また、MOON で普通に線を手書きすると、info.json には サブピクセル単位の分解能でストローク情報が格納されますが、あまり細かくなると、今回の目的にはオーバースペックになるばかりか、動作が遅くなりそうです。ですので、囲み線を書く際に、1 ピクセルより小さい移動は無視するようにコーディングしてあります。(必要なら、3 ピクセル飛ばしとか、5 ピクセル飛ばしとかできるように作ってあります)

結果として、「領域を指示するなら十分」という stroke data を取得する GUI になっていますので、「手書きの味のある線」は書けません。もっとも、今回はそんな機能はない方がよいと思いますが。

後はデザイン関係ですね。線の色、ボタンの色…。もっといい色があったら、rgbコードで教えて下さい。線の色と、ボタンの色は、内部で定数としてまとめて定義しているので、気に入らなかったら変えてください。

それと、ボタンセットを画面上でドラッグするための "drag" ボタン。今回書いたコードでは、ボタンの表示は「文字」しか使えないので、今のような表示になっていますが、本当なら、

Drag こんな感じ

にしたかったのですが。まあ、いつか手が回ったら。

いろいろ

まず、冒頭で書いた「罠」ですが。

Canvas に isPointInPath() というメソッド .があるのに気付いたので開発を始めたのですが、ある程度動くようになってからテストしても期待した動作をしない。よくよく調べてみると、なんと Canvas の isPointInPath() もサポートされていませんでした。

一旦諦めかけたのですが、閉曲線内外判定ルーチンくらいなら、頑張れば書けなくもない。しかし、今から数学の教科書を開かなくても、こういうのは既に定番があって、車輪の再発明をしなくても済むだろう、と検索しました。

最終的に参考にした(というより、そのままパクった)のは、このページ です。数学的には同じ内容をあちこちで見かけましたが、これは大変こなれたコードで、処理のほとんどが大小比較と boolean の一致比較です。掛け算・割り算の出てくる部分が最小限で、非常に計算強度の楽なコードです。

おかげで、部分適用みたいな回りくどい使い方をしているのに、そこそこのパフォーマンスが出ています。自力で考えていたら、まだできていないし、もっとパフォーマンスは落ちていたと思います。

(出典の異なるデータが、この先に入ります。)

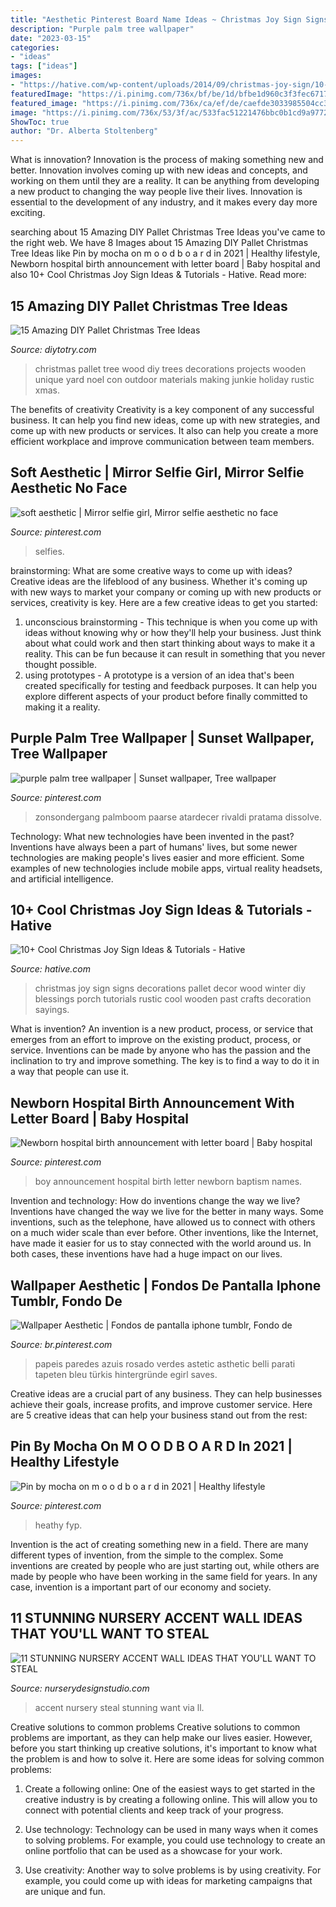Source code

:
 ```yaml
---
title: "Aesthetic Pinterest Board Name Ideas ~ Christmas Joy Sign Signs Decorations Pallet Decor Wood Winter Diy Blessings Porch Tutorials Rustic Cool Wooden Past Crafts Decoration Sayings"
description: "Purple palm tree wallpaper"
date: "2023-03-15"
categories:
- "ideas"
tags: ["ideas"]
images:
- "https://hative.com/wp-content/uploads/2014/09/christmas-joy-sign/10-christmas-joy-sign-ideas-and-tutorials.jpg"
featuredImage: "https://i.pinimg.com/736x/bf/be/1d/bfbe1d960c3f3fec671783598ffd1e26.jpg"
featured_image: "https://i.pinimg.com/736x/ca/ef/de/caefde3033985504cc35beb588436ddd.jpg"
image: "https://i.pinimg.com/736x/53/3f/ac/533fac51221476bbc0b1cd9a9772fa46.jpg"
ShowToc: true
author: "Dr. Alberta Stoltenberg"
---
```



What is innovation?
Innovation is the process of making something new and better. Innovation involves coming up with new ideas and concepts, and working on them until they are a reality. It can be anything from developing a new product to changing the way people live their lives. Innovation is essential to the development of any industry, and it makes every day more exciting.

	

		
searching about 15 Amazing DIY Pallet Christmas Tree Ideas you've came to the right web. We have 8 Images about 15 Amazing DIY Pallet Christmas Tree Ideas like Pin by mocha on m o o d b o a r d in 2021 | Healthy lifestyle, Newborn hospital birth announcement with letter board | Baby hospital and also 10+ Cool Christmas Joy Sign Ideas &amp; Tutorials - Hative. Read more:
		
    
## 15 Amazing DIY Pallet Christmas Tree Ideas

<img loading=lazy src="http://diytotry.com/wp-content/uploads/2015/11/Pallet-Christmas-Tree7.jpg" onerror="this.onerror=null;this.src='https://tse3.mm.bing.net/th?id=OIP.dYqzPHz8oZdU8Iq5cqHNswHaLH&amp;pid=15.1';" alt="15 Amazing DIY Pallet Christmas Tree Ideas">

_Source: diytotry.com_

>christmas pallet tree wood diy trees decorations projects wooden unique yard noel con outdoor materials making junkie holiday rustic xmas. 

	

The benefits of creativity
Creativity is a key component of any successful business. It can help you find new ideas, come up with new strategies, and come up with new products or services. It also can help you create a more efficient workplace and improve communication between team members.

    
## Soft Aesthetic | Mirror Selfie Girl, Mirror Selfie Aesthetic No Face

<img loading=lazy src="https://i.pinimg.com/736x/bf/be/1d/bfbe1d960c3f3fec671783598ffd1e26.jpg" onerror="this.onerror=null;this.src='https://tse3.mm.bing.net/th?id=OIP._Gz5U7gzhY76uSEATJAsrwHaJ3&amp;pid=15.1';" alt="soft aesthetic | Mirror selfie girl, Mirror selfie aesthetic no face">

_Source: pinterest.com_

>selfies. 

	

brainstorming: What are some creative ways to come up with ideas?
Creative ideas are the lifeblood of any business. Whether it's coming up with new ways to market your company or coming up with new products or services, creativity is key. Here are a few creative ideas to get you started: 
1. unconscious brainstorming - This technique is when you come up with ideas without knowing why or how they'll help your business. Just think about what could work and then start thinking about ways to make it a reality. This can be fun because it can result in something that you never thought possible. 
2. using prototypes - A prototype is a version of an idea that's been created specifically for testing and feedback purposes. It can help you explore different aspects of your product before finally committed to making it a reality.

    
## Purple Palm Tree Wallpaper | Sunset Wallpaper, Tree Wallpaper

<img loading=lazy src="https://i.pinimg.com/736x/63/22/a3/6322a3948cbaca5b0b07cdfd6d3ea947.jpg" onerror="this.onerror=null;this.src='https://tse1.mm.bing.net/th?id=OIP.cy07Rnj4BOo5lZ6Xj2afPwHaK5&amp;pid=15.1';" alt="purple palm tree wallpaper | Sunset wallpaper, Tree wallpaper">

_Source: pinterest.com_

>zonsondergang palmboom paarse atardecer rivaldi pratama dissolve. 

	

Technology: What new technologies have been invented in the past?
Inventions have always been a part of humans' lives, but some newer technologies are making people's lives easier and more efficient. Some examples of new technologies include mobile apps, virtual reality headsets, and artificial intelligence.

    
## 10+ Cool Christmas Joy Sign Ideas &amp; Tutorials - Hative

<img loading=lazy src="https://hative.com/wp-content/uploads/2014/09/christmas-joy-sign/10-christmas-joy-sign-ideas-and-tutorials.jpg" onerror="this.onerror=null;this.src='https://tse4.mm.bing.net/th?id=OIP.l2F_ERFExURqzRMtj-SSXQHaJ4&amp;pid=15.1';" alt="10+ Cool Christmas Joy Sign Ideas &amp; Tutorials - Hative">

_Source: hative.com_

>christmas joy sign signs decorations pallet decor wood winter diy blessings porch tutorials rustic cool wooden past crafts decoration sayings. 

	

What is invention?
An invention is a new product, process, or service that emerges from an effort to improve on the existing product, process, or service. Inventions can be made by anyone who has the passion and the inclination to try and improve something. The key is to find a way to do it in a way that people can use it.

    
## Newborn Hospital Birth Announcement With Letter Board | Baby Hospital

<img loading=lazy src="https://i.pinimg.com/736x/53/3f/ac/533fac51221476bbc0b1cd9a9772fa46.jpg" onerror="this.onerror=null;this.src='https://tse3.mm.bing.net/th?id=OIP.4-VlIKsdED1j_MwQJOGW1wHaKd&amp;pid=15.1';" alt="Newborn hospital birth announcement with letter board | Baby hospital">

_Source: pinterest.com_

>boy announcement hospital birth letter newborn baptism names. 

	

Invention and technology: How do inventions change the way we live?
Inventions have changed the way we live for the better in many ways. Some inventions, such as the telephone, have allowed us to connect with others on a much wider scale than ever before. Other inventions, like the Internet, have made it easier for us to stay connected with the world around us. In both cases, these inventions have had a huge impact on our lives.

    
## Wallpaper Aesthetic | Fondos De Pantalla Iphone Tumblr, Fondo De

<img loading=lazy src="https://i.pinimg.com/736x/ca/ef/de/caefde3033985504cc35beb588436ddd.jpg" onerror="this.onerror=null;this.src='https://tse2.mm.bing.net/th?id=OIP.uO2PHon2RV_KOGwvAfxv1AHaNK&amp;pid=15.1';" alt="Wallpaper Aesthetic | Fondos de pantalla iphone tumblr, Fondo de">

_Source: br.pinterest.com_

>papeis paredes azuis rosado verdes astetic asthetic belli parati tapeten bleu türkis hintergründe egirl saves. 

	

Creative ideas are a crucial part of any business. They can help businesses achieve their goals, increase profits, and improve customer service. Here are 5 creative ideas that can help your business stand out from the rest:

    
## Pin By Mocha On M O O D B O A R D In 2021 | Healthy Lifestyle

<img loading=lazy src="https://i.pinimg.com/736x/e8/7a/ec/e87aec34fdfe42077abc4e09bba02d92.jpg" onerror="this.onerror=null;this.src='https://tse1.mm.bing.net/th?id=OIP.ouzyTpas85Vri_9w6BkShQHaNK&amp;pid=15.1';" alt="Pin by mocha on m o o d b o a r d in 2021 | Healthy lifestyle">

_Source: pinterest.com_

>heathy fyp. 

	

Invention is the act of creating something new in a field. There are many different types of invention, from the simple to the complex. Some inventions are created by people who are just starting out, while others are made by people who have been working in the same field for years. In any case, invention is a important part of our economy and society.

    
## 11 STUNNING NURSERY ACCENT WALL IDEAS THAT YOU&#039;LL WANT TO STEAL

<img loading=lazy src="https://www.nurserydesignstudio.com/wp-content/uploads/2020/03/NURSERY-ACCENT-WALL-IDEAS-4.png" onerror="this.onerror=null;this.src='https://tse3.mm.bing.net/th?id=OIP.rqcAFgGCZ02ithZPqQw_RQHaLH&amp;pid=15.1';" alt="11 STUNNING NURSERY ACCENT WALL IDEAS THAT YOU&#039;LL WANT TO STEAL">

_Source: nurserydesignstudio.com_

>accent nursery steal stunning want via ll. 

	

Creative solutions to common problems
Creative solutions to common problems are important, as they can help make our lives easier. However, before you start thinking up creative solutions, it's important to know what the problem is and how to solve it. Here are some ideas for solving common problems:
1. Create a following online: One of the easiest ways to get started in the creative industry is by creating a following online. This will allow you to connect with potential clients and keep track of your progress.

2. Use technology: Technology can be used in many ways when it comes to solving problems. For example, you could use technology to create an online portfolio that can be used as a showcase for your work.

3. Use creativity: Another way to solve problems is by using creativity. For example, you could come up with ideas for marketing campaigns that are unique and fun.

そもそも、最初に、isPointInPath() がサポートされていないことに気づいていたら、今回のシールは作っていなかったでしょう。ほぼ出来上がりかけてから気付いたので、そのまま最後まで作り上げられました。怪我の功名でした。

なお、今回のシール、「コピペシール」なのですが、'reset Cut' 機能があるので、そのままで「UNDO のある、ストローク消去シール」としても使えます。UNDO 不要なら、ストロークデータをページから剥がしてそのまま MOON.peel() すれば即消去シールに改造できます。

長くなったので、コードと注釈・言い訳は、記事を別にして書きます。